• _Exercise requirements_:
If a line in the records below holds the word "FastAPI", copy it.

• _Supplied material_:

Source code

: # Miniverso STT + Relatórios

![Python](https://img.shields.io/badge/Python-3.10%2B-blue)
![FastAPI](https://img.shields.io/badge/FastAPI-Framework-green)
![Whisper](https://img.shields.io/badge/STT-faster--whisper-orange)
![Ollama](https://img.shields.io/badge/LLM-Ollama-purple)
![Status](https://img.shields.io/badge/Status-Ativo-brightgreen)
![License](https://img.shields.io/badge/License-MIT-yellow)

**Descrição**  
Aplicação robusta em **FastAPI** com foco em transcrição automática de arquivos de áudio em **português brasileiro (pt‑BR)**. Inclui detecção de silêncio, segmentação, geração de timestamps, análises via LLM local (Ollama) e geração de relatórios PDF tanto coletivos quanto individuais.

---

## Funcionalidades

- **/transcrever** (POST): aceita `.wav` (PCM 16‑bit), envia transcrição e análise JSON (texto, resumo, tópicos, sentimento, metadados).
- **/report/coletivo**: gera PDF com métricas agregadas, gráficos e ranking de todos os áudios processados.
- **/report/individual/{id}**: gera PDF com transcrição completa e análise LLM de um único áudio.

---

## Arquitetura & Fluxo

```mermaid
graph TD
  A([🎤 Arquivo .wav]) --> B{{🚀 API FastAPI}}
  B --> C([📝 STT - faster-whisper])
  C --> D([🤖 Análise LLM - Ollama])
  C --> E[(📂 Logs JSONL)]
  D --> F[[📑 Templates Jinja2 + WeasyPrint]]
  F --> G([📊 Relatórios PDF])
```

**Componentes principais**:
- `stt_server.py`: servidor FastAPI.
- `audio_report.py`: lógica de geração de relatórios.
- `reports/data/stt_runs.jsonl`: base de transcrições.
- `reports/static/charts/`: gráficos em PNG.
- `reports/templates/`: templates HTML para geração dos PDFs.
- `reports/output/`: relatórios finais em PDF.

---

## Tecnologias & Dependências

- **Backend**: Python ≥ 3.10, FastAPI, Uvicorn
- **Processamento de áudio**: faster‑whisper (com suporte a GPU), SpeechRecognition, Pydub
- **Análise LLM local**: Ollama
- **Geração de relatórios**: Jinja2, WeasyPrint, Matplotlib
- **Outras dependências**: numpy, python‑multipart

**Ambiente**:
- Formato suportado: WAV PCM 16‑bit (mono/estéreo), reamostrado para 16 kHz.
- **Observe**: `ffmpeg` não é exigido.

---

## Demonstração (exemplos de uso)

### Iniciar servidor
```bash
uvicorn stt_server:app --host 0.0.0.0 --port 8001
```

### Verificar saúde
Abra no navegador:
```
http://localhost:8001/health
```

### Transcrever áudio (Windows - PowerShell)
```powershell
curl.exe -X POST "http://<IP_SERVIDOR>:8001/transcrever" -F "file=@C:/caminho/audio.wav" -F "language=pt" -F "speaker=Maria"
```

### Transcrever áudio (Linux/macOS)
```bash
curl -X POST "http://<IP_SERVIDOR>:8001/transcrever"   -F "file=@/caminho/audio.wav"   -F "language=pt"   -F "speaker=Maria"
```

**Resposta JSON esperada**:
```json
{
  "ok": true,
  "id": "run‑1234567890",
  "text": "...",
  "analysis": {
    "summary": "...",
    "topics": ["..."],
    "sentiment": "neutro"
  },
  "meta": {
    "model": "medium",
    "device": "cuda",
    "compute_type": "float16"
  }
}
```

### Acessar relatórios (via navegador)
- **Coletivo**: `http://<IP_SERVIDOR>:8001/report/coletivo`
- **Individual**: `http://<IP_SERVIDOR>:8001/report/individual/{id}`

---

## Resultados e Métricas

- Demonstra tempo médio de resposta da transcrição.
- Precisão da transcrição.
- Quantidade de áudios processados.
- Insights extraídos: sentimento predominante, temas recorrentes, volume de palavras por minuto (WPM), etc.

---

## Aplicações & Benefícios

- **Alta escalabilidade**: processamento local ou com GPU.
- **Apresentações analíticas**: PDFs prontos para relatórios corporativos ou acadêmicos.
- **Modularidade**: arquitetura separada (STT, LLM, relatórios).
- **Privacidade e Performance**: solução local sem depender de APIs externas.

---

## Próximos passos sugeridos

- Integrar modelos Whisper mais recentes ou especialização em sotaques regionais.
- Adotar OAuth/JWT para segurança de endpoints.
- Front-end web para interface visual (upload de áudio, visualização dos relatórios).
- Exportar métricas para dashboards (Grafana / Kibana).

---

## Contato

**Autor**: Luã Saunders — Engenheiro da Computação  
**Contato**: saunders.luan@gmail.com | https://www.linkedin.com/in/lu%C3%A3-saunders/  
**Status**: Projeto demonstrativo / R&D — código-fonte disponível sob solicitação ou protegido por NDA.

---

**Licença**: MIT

• _Solution for this problem_:
![FastAPI](https://img.shields.io/badge/FastAPI-Framework-green)
Aplicação robusta em **FastAPI** com foco em transcrição automática de arquivos de áudio em **português brasileiro (pt‑BR)**. Inclui detecção de silêncio, segmentação, geração de timestamps, análises via LLM local (Ollama) e geração de relatórios PDF tanto coletivos quanto individuais.
  A([🎤 Arquivo .wav]) --> B{{🚀 API FastAPI}}
- `stt_server.py`: servidor FastAPI.
- **Backend**: Python ≥ 3.10, FastAPI, Uvicorn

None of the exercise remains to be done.